ON DEEP THOUGHTS A day without sunshine is like night.

ON PARADOX AND RETURN POLICIES There is a CD out entitled "The Worst of Jefferson Airplane".  If you buy this, take it home, play it, and enjoy it, should you take it back and demand a refund?

ON MATHEMATICAL TRANSFORMS A polar bear is a rectangular bear after a coordinate transform.

ON PROBLEM SOLVING When the only tool you own is a hammer, every problem begins to resemble a nail.-Abraham Maslow ON INFINITY If you had everything, where would you keep it?

ON ECONOMICS The cost of living hasn't affected its popularity.

ON PUBLISHING OR PERISHING "I am returning this otherwise good typing paper to you because someone has printed gibberish all over it and put your name at the top."

English Professor, Ohio University ON REVISIONIST HISTORY What was sliced bread the greatest thing since?

ON DATING When aiming for the common denominator, be prepared for the occasional division by zero.

ON LAMENTATION Of all the things I've lost, I miss my mind the most.

ON POETIC LOVE When you're swimmin' in the creek And an eel bites your cheek That's a moray!

Fabulous Furry Freak Brothers ON MODERNISM Q: How many surrealists does it take to screw in a lightbulb?  A: Two.  One to hold the giraffe and the other to fill the bathtub with brightly coloured machine tools.

ON MATERIAL SCIENCE Character density: The number of very weird people in the office.

ON LITERATURE This is not a novel to be tossed aside lightly.  It should be thrown with great force.

Dorothy Parker ON HUMILITY To err is human, to moo bovine.

ON EXPLANATION OF THE END "...  one of the main causes of the fall of the Roman Empire was that, lacking zero, they had no way to indicate successful termination of their C programs." --

Robert Firth ON EXCUSES I can't complain, but sometimes I still do.
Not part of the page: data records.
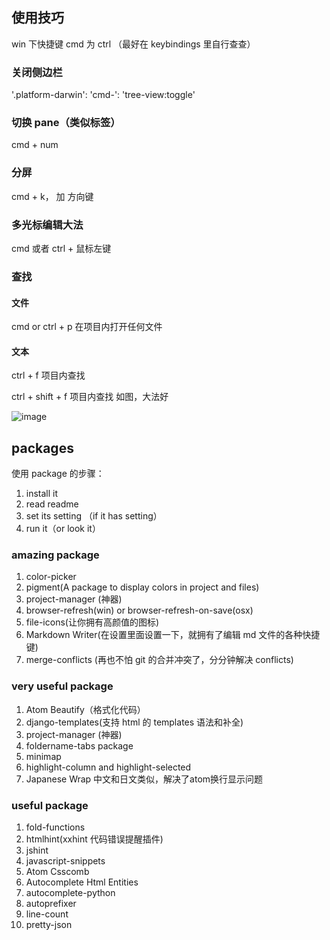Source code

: ## 使用技巧
win 下快捷键 cmd 为 ctrl （最好在 keybindings 里自行查查）

### 关闭侧边栏
'.platform-darwin':
  'cmd-\': 'tree-view:toggle'

### 切换 pane（类似标签）
cmd + num

### 分屏
cmd + k， 加 方向键

### 多光标编辑大法
cmd 或者 ctrl + 鼠标左键

### 查找

#### 文件
cmd or ctrl + p 在项目内打开任何文件

#### 文本
ctrl + f 项目内查找

ctrl + shift + f 项目内查找
如图，大法好

![image](https://cloud.githubusercontent.com/assets/8455579/9791443/abf90bbc-580d-11e5-8759-dcb7d9efb58c.png)


## packages
使用 package 的步骤：
1. install it
2. read readme
3. set its setting （if it has setting）
4. run it（or look it）

### amazing package
1. color-picker
2. pigment(A package to display colors in project and files)
3. project-manager (神器)
4. browser-refresh(win) or browser-refresh-on-save(osx)
5. file-icons(让你拥有高颜值的图标)
6. Markdown Writer(在设置里面设置一下，就拥有了编辑 md 文件的各种快捷键)
7. merge-conflicts (再也不怕 git 的合并冲突了，分分钟解决 conflicts)

### very useful package
1. Atom Beautify（格式化代码）
2. django-templates(支持 html 的 templates 语法和补全)
3. project-manager (神器)
4. foldername-tabs package
5. minimap
6. highlight-column and highlight-selected
7. Japanese Wrap 中文和日文类似，解决了atom换行显示问题

### useful package
1. fold-functions
2. htmlhint(xxhint 代码错误提醒插件)
3. jshint
4. javascript-snippets
5. Atom Csscomb
6. Autocomplete Html Entities
7. autocomplete-python
8. autoprefixer
9. line-count
10. pretty-json
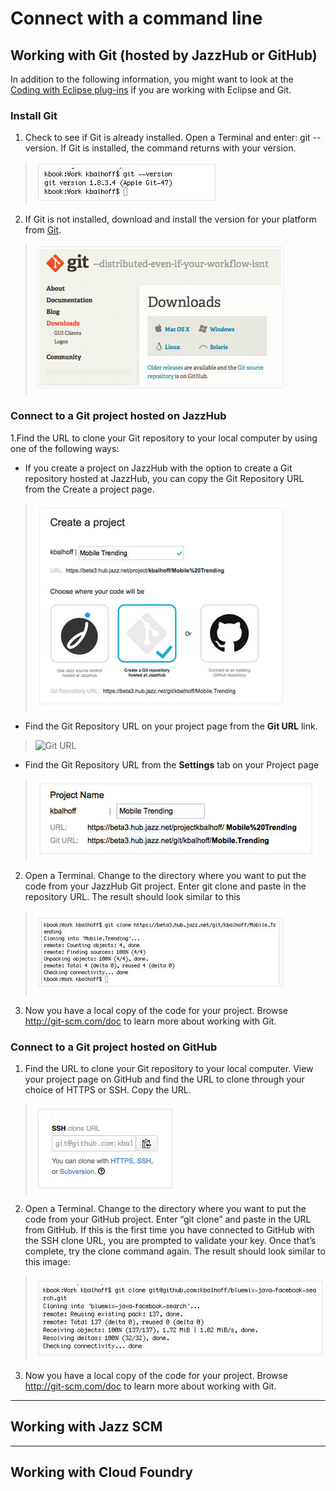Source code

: # Connect with a command line #

## Working with Git (hosted by JazzHub or GitHub) 

In addition to the following information, you might want to look at the 
[Coding with Eclipse plug-ins](eclipseclient) if you are working with Eclipse and Git.

### Install Git

1. Check to see if Git is already installed. Open a Terminal and enter: git --version. 
If Git is installed, the command returns with your version. 
>	![Git version](../images/guidesetup/setupgitversion.jpg)
2. If Git is not installed, download and install the version for your platform from [Git](http://git-scm.com/downloads). 
>	![Git download](../images/guidesetup/setupgitdownload.jpg)

### Connect to a Git project hosted on JazzHub

1.Find the URL to clone your Git repository to your local computer by using one of the following ways:
* If you create a project on JazzHub with the option to create a Git repository hosted at JazzHub, you can copy the Git Repository URL from the Create a project page. 
>	![Git JazzHub project](../images/guidesetup/setupgitjhproj.jpg)
* Find the Git Repository URL on your project page from the **Git URL** link.
>	![Git URL](../images/guidesetup/setupgiturl.jpg) 
* Find the Git Repository URL from the **Settings** tab on your Project page 
>	![Git project name](../images/guidesetup/setupgitprojname.jpg)
2. Open a Terminal. Change to the directory where you want to put the code from your JazzHub Git project. Enter git clone and paste in the repository URL. The result should look similar to this 
>	![Git clone](../images/guidesetup/setupgitclone.jpg)
3. Now you have a local copy of the code for your project. Browse http://git-scm.com/doc to learn more about working with Git. 


### Connect to a Git project hosted on GitHub

1. Find the URL to clone your Git repository to your local computer. View your project page on GitHub and find the URL to clone through your choice of HTTPS or SSH. Copy the URL. 
>	![Git clone](../images/guidesetup/setupgithub.jpg)
2. Open a Terminal. Change to the directory where you want to put the code from your GitHub project. Enter “git clone” and paste in the URL from GitHub. If this is the first time you have connected to GitHub with the SSH clone URL, you are prompted to validate your key. Once that’s complete, try the clone command again. The result should look similar to this image: 
>	![Git clone](../images/guidesetup/setupgithubclone.jpg)
3. Now you have a local copy of the code for your project. Browse http://git-scm.com/doc to learn more about working with Git. 

****

## Working with Jazz SCM 

****

## Working with Cloud Foundry ##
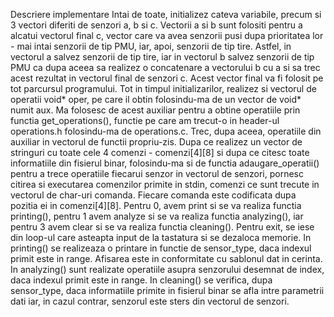 Descriere implementare
    Intai de toate, initializez cateva variabile, precum si 3 vectori diferiti
de senzori a, b si c. Vectorii a si b sunt folositi pentru a alcatui vectorul
final c, vector care va avea senzorii pusi dupa prioritatea lor - mai intai
senzorii de tip PMU, iar, apoi, senzorii de tip tire. Astfel, in vectorul
a salvez senzorii de tip tire, iar in vectorul b salvez senzorii de tip 
PMU ca dupa aceea sa realizez o concatenare a vectorului b cu a si sa trec
acest rezultat in vectorul final de senzori c. Acest vector final va fi
folosit pe tot parcursul programului.
    Tot in timpul initializarilor, realizez si vectorul de operatii 
void* oper[](void*), pe care il obtin folosindu-ma de un vector de void*
numit aux. Ma folosesc de acest auxiliar pentru a obtine operatiile prin
functia get_operations(), functie pe care am trecut-o in header-ul 
operations.h folosindu-ma de operations.c. Trec, dupa aceea, operatiile
din auxiliar in vectorul de functii propriu-zis.
    Dupa ce realizez un vector de stringuri cu toate cele 4 comenzi - 
comenzi[4][8] si dupa ce citesc toate informatiile din fisierul binar,
folosindu-ma si de functia adaugare_operatii() pentru a trece operatiile
fiecarui senzor in vectorul de senzori, pornesc citirea si executarea comenzilor 
primite in stdin, comenzi ce sunt trecute in vectorul de char-uri comanda.
    Fiecare comanda este codificata dupa pozitia ei in comenzi[4][8].
Pentru 0, avem print si se va realiza functia printing(), pentru 1
avem analyze si se va realiza functia analyzing(), iar pentru 3 avem
clear si se va realiza functia cleaning(). Pentru exit, se iese
din loop-ul care asteapta input de la tastatura si se dezaloca memorie.
    In printing() se realizeaza o printare in functie de sensor_type, daca
indexul primit este in range. Afisarea este in conformitate cu sablonul
dat in cerinta.
    In analyzing() sunt realizate operatiile asupra senzorului desemnat de
index, daca indexul primit este in range.
    In cleaning() se verifica, dupa sensor_type, daca informatiile primite in
fisierul binar se afla intre parametrii dati iar, in cazul contrar, senzorul
este sters din vectorul de senzori.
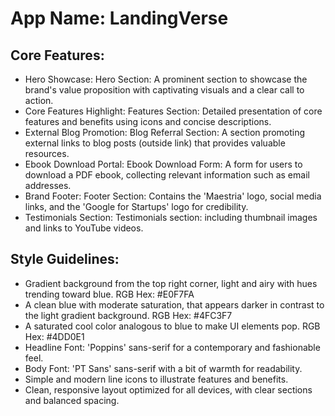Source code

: # **App Name**: LandingVerse

## Core Features:

- Hero Showcase: Hero Section: A prominent section to showcase the brand's value proposition with captivating visuals and a clear call to action.
- Core Features Highlight: Features Section: Detailed presentation of core features and benefits using icons and concise descriptions.
- External Blog Promotion: Blog Referral Section: A section promoting external links to blog posts (outside link) that provides valuable resources.
- Ebook Download Portal: Ebook Download Form: A form for users to download a PDF ebook, collecting relevant information such as email addresses.
- Brand Footer: Footer Section: Contains the 'Maestria' logo, social media links, and the 'Google for Startups' logo for credibility.
- Testimonials Section: Testimonials section: including thumbnail images and links to YouTube videos.

## Style Guidelines:

- Gradient background from the top right corner, light and airy with hues trending toward blue. RGB Hex: #E0F7FA
- A clean blue with moderate saturation, that appears darker in contrast to the light gradient background. RGB Hex: #4FC3F7
- A saturated cool color analogous to blue to make UI elements pop. RGB Hex: #4DD0E1
- Headline Font: 'Poppins' sans-serif for a contemporary and fashionable feel.
- Body Font: 'PT Sans' sans-serif with a bit of warmth for readability.
- Simple and modern line icons to illustrate features and benefits.
- Clean, responsive layout optimized for all devices, with clear sections and balanced spacing.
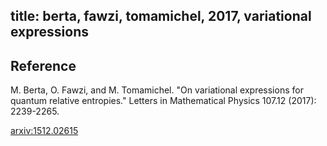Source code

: title: berta, fawzi, tomamichel, 2017, variational expressions 
---

## Reference

M. Berta, O. Fawzi, and M. Tomamichel. "On variational expressions for quantum relative entropies." Letters in Mathematical Physics 107.12 (2017): 2239-2265.

[arxiv:1512.02615](https://arxiv.org/abs/1512.02615)
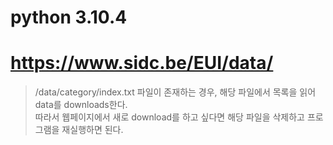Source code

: # python 3.10.4

# https://www.sidc.be/EUI/data/

> /data/category/index.txt 파일이 존재하는 경우, 해당 파일에서 목록을 읽어 data를 downloads한다.  
따라서 웹페이지에서 새로 download를 하고 싶다면 해당 파일을 삭제하고 프로그램을 재실행하면 된다.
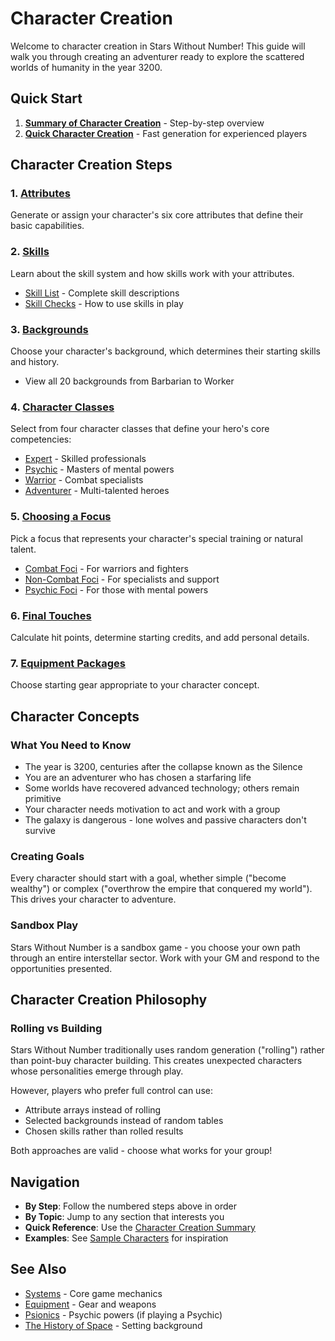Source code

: # Character Creation

Welcome to character creation in Stars Without Number! This guide will walk you through creating an adventurer ready to explore the scattered worlds of humanity in the year 3200.

## Quick Start

1. **[Summary of Character Creation](character-creation-summary.md)** - Step-by-step overview
2. **[Quick Character Creation](quick-character-creation.md)** - Fast generation for experienced players

## Character Creation Steps

### 1. [Attributes](attributes.md)
Generate or assign your character's six core attributes that define their basic capabilities.

### 2. [Skills](skills/)
Learn about the skill system and how skills work with your attributes.
- [Skill List](skills/skill-list.md) - Complete skill descriptions
- [Skill Checks](skills/skill-checks.md) - How to use skills in play

### 3. [Backgrounds](backgrounds/)
Choose your character's background, which determines their starting skills and history.
- View all 20 backgrounds from Barbarian to Worker

### 4. [Character Classes](classes/)
Select from four character classes that define your hero's core competencies:
- [Expert](classes/expert.md) - Skilled professionals
- [Psychic](classes/psychic.md) - Masters of mental powers
- [Warrior](classes/warrior.md) - Combat specialists
- [Adventurer](classes/adventurer.md) - Multi-talented heroes

### 5. [Choosing a Focus](foci/)
Pick a focus that represents your character's special training or natural talent.
- [Combat Foci](foci/combat/) - For warriors and fighters
- [Non-Combat Foci](foci/non-combat/) - For specialists and support
- [Psychic Foci](foci/psychic/) - For those with mental powers

### 6. [Final Touches](final-touches.md)
Calculate hit points, determine starting credits, and add personal details.

### 7. [Equipment Packages](equipment-packages/)
Choose starting gear appropriate to your character concept.

## Character Concepts

### What You Need to Know
- The year is 3200, centuries after the collapse known as the Silence
- You are an adventurer who has chosen a starfaring life
- Some worlds have recovered advanced technology; others remain primitive
- Your character needs motivation to act and work with a group
- The galaxy is dangerous - lone wolves and passive characters don't survive

### Creating Goals
Every character should start with a goal, whether simple ("become wealthy") or complex ("overthrow the empire that conquered my world"). This drives your character to adventure.

### Sandbox Play
Stars Without Number is a sandbox game - you choose your own path through an entire interstellar sector. Work with your GM and respond to the opportunities presented.

## Character Creation Philosophy

### Rolling vs Building
Stars Without Number traditionally uses random generation ("rolling") rather than point-buy character building. This creates unexpected characters whose personalities emerge through play.

However, players who prefer full control can use:
- Attribute arrays instead of rolling
- Selected backgrounds instead of random tables
- Chosen skills rather than rolled results

Both approaches are valid - choose what works for your group!

## Navigation

- **By Step**: Follow the numbered steps above in order
- **By Topic**: Jump to any section that interests you
- **Quick Reference**: Use the [Character Creation Summary](character-creation-summary.md)
- **Examples**: See [Sample Characters](sample-characters.md) for inspiration

## See Also

- [Systems](../systems/) - Core game mechanics
- [Equipment](../equipment/) - Gear and weapons
- [Psionics](../psionics/) - Psychic powers (if playing a Psychic)
- [The History of Space](../history/) - Setting background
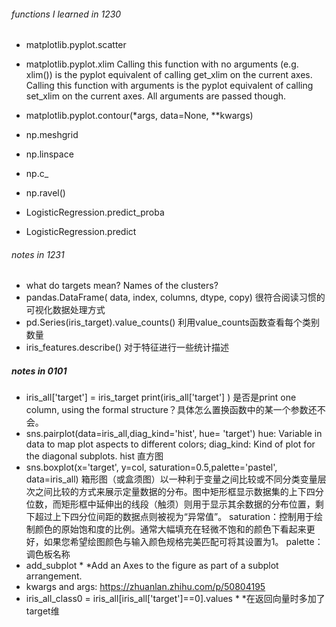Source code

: ###### functions I learned in 1230
- matplotlib.pyplot.scatter
- matplotlib.pyplot.xlim
Calling this function with no arguments (e.g. xlim()) is the pyplot equivalent of calling get_xlim on the current axes. Calling this function with arguments is the pyplot equivalent of calling set_xlim on the current axes. All arguments are passed though.
- matplotlib.pyplot.contour(*args, data=None, **kwargs)

- np.meshgrid
- np.linspace
- np.c_
- np.ravel()

- LogisticRegression.predict_proba
- LogisticRegression.predict

###### notes in 1231
- what do targets mean? Names of the clusters?
- pandas.DataFrame( data, index, columns, dtype, copy) 很符合阅读习惯的可视化数据处理方式
- pd.Series(iris_target).value_counts() 利用value_counts函数查看每个类别数量
- iris_features.describe() 对于特征进行一些统计描述

##### notes in 0101
- iris_all['target'] = iris_target print(iris_all['target'] ) 是否是print one column, using the formal structure？具体怎么置换函数中的某一个参数还不会。
- sns.pairplot(data=iris_all,diag_kind='hist', hue= 'target') 
  hue: Variable in data to map plot aspects to different colors; 
  diag_kind: Kind of plot for the diagonal subplots. hist 直方图
- sns.boxplot(x='target', y=col, saturation=0.5,palette='pastel', data=iris_all) 
  箱形图（或盒须图）以一种利于变量之间比较或不同分类变量层次之间比较的方式来展示定量数据的分布。图中矩形框显示数据集的上下四分位数，而矩形框中延伸出的线段（触须）则用于显示其余数据的分布位置，剩下超过上下四分位间距的数据点则被视为“异常值”。
  saturation：控制用于绘制颜色的原始饱和度的比例。通常大幅填充在轻微不饱和的颜色下看起来更好，如果您希望绘图颜色与输入颜色规格完美匹配可将其设置为1。
  palette：调色板名称
- add_subplot * *Add an Axes to the figure as part of a subplot arrangement.
- kwargs and args: https://zhuanlan.zhihu.com/p/50804195
- iris_all_class0 = iris_all[iris_all['target']==0].values * *在返回向量时多加了target维
 
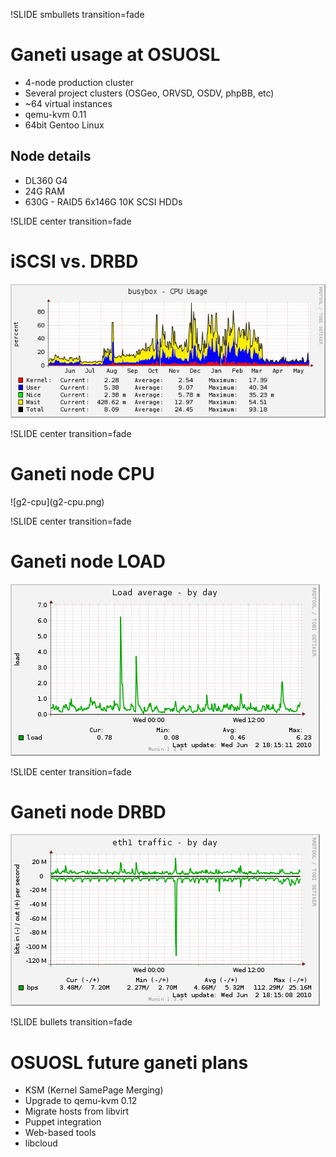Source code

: !SLIDE smbullets transition=fade

# Ganeti usage at OSUOSL #

* 4-node production cluster
* Several project clusters (OSGeo, ORVSD, OSDV, phpBB, etc)
* ~64 virtual instances
* qemu-kvm 0.11
* 64bit Gentoo Linux

## Node details ##

* DL360 G4
* 24G RAM
* 630G - RAID5 6x146G 10K SCSI HDDs

!SLIDE center transition=fade

# iSCSI vs. DRBD #

![busybox](busybox.png)

!SLIDE center transition=fade

# Ganeti node CPU #

<span class="height-image">
![g2-cpu](g2-cpu.png)
</span>

!SLIDE center transition=fade

# Ganeti node LOAD #

![g2-load](g2-load.png)

!SLIDE center transition=fade

# Ganeti node DRBD #

![g2-eth1](g2-eth1.png)

!SLIDE bullets transition=fade

# OSUOSL future ganeti plans #

* KSM (Kernel SamePage Merging)
* Upgrade to qemu-kvm 0.12
* Migrate hosts from libvirt
* Puppet integration
* Web-based tools
* libcloud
Joe Walsh ON NUMBERS Grabel's Law: 2 is not equal to 3---not even for very large values of 2.

ON WORLD POLITICS Diplomacy is the art of saying "nice doggy" until you can find a rock.

AND FINALLY, ON DRUGS AND DEVELOPMENT There are two major products to come out of Berkeley: LSD and UNIX.
We don't believe this to be a coincidence.